Quanto mais eu me aproximava eu ouvia barulhos fortes, gemidos e parecia que alguém estava com falta de ar.
-Mamãe? Meu Deus alguém me ajude!
Ver minha mãe jogada no chão, cheia de sangue, sentindo falta de ar, com vários pratos quebrados ao redor.
-O que houve aqui?
-Seu pai, be-be-u de n-ovo. -Ela soletrava cada letra, eu via a dor em seus olhos.
-Fica ai mamãe, vou ligar pra emergência!
Eu não imaginava o que fazer, o que falar. Nunca fui muito chegada a minha mãe, muito menos ao meu pai. Na nossa família ao invés de filhos não valorizarem pais, pais que não valorizavam filhos, eu, no caso. Meus pais. Acho que ela só pensava ali que iria morrer, então com certeza a dor e o arrependimento dominavam o seu ser.
-A ambulância está a caminho mamãe.
-Venha mais pra perto de mim filha, deixa eu te contar uma coisa.
-O que houve mãe?
-Na última gaveta do meu armário do lado da cama tem um fundo falso, lá tem 145 mil reais. Vá embora dessa casa, fuja! Faça um caminho diferente! Você é linda e vai descobrir seu dom!
-Por que as pessoas só dão valor quando estão assim? Perdendo?!
Ela tossiu e fechou os olhos.
-Eu te amo mamãe, você é, foi e sempre será minha inspiração!

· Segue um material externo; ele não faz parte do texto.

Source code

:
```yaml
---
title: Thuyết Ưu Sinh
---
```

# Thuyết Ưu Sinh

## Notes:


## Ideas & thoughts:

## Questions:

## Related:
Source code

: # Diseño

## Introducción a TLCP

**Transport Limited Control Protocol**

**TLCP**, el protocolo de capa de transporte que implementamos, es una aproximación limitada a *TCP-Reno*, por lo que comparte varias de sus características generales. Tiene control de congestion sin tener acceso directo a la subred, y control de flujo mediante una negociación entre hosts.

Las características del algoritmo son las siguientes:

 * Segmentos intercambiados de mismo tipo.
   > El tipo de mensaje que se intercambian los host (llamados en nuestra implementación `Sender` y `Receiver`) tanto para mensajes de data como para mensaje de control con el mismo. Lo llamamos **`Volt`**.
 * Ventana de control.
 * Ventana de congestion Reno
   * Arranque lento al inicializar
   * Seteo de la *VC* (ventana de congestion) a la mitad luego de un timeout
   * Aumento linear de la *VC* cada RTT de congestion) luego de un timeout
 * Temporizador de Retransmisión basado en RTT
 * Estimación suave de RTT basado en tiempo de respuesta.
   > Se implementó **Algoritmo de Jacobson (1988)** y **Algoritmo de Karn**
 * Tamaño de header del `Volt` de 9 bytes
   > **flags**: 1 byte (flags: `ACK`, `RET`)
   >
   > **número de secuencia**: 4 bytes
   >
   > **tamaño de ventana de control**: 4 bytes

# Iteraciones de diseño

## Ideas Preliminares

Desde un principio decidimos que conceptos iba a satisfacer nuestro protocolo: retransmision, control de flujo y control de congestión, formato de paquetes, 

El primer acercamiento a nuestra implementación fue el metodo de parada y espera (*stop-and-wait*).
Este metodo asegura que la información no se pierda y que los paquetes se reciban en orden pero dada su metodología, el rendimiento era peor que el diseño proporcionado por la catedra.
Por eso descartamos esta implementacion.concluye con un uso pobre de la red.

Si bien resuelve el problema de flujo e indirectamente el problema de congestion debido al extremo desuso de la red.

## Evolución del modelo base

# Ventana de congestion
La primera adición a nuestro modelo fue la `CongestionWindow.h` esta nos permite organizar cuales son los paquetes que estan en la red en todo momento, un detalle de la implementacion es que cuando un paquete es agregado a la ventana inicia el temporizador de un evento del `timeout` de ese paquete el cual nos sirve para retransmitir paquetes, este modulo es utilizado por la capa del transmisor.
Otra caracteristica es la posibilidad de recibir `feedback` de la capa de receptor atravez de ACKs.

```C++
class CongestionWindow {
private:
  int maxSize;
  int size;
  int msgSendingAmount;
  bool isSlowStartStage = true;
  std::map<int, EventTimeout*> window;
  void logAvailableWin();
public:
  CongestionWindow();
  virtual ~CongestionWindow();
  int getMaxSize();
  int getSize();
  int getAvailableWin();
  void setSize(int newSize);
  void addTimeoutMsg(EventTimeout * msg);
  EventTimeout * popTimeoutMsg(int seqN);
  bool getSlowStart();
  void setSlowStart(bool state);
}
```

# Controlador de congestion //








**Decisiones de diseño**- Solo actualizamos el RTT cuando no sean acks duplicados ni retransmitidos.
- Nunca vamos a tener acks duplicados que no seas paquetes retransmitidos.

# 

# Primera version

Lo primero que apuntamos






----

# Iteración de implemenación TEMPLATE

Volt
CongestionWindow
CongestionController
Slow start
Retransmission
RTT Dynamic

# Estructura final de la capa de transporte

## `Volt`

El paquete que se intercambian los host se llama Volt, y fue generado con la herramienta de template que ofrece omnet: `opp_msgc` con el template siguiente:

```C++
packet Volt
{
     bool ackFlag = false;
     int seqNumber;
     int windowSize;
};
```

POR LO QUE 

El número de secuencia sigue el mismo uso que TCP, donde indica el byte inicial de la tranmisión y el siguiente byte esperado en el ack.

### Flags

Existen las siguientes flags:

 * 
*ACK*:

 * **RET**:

Ela abriu os olhos e disse:
-Tem mais uma coisa filha. Francisco não é seu pai, ele é homem estéril! Você é fruto de uma inseminação!
-Como assim?
-Filha...? -ela falava em tom baixo e rouco.
-Não mamãe fica comigo mamãe. Não me deixe agora! Deus! Seu lixo você não existe?! Então salva a minha mãe!
-Não culpe Deus por nossos pecados. Existe o livre Arbítrio.
-Mamãe, quem é Lua?
-LUA!? -ela arregalou o olho de tal maneira que não fechou mais.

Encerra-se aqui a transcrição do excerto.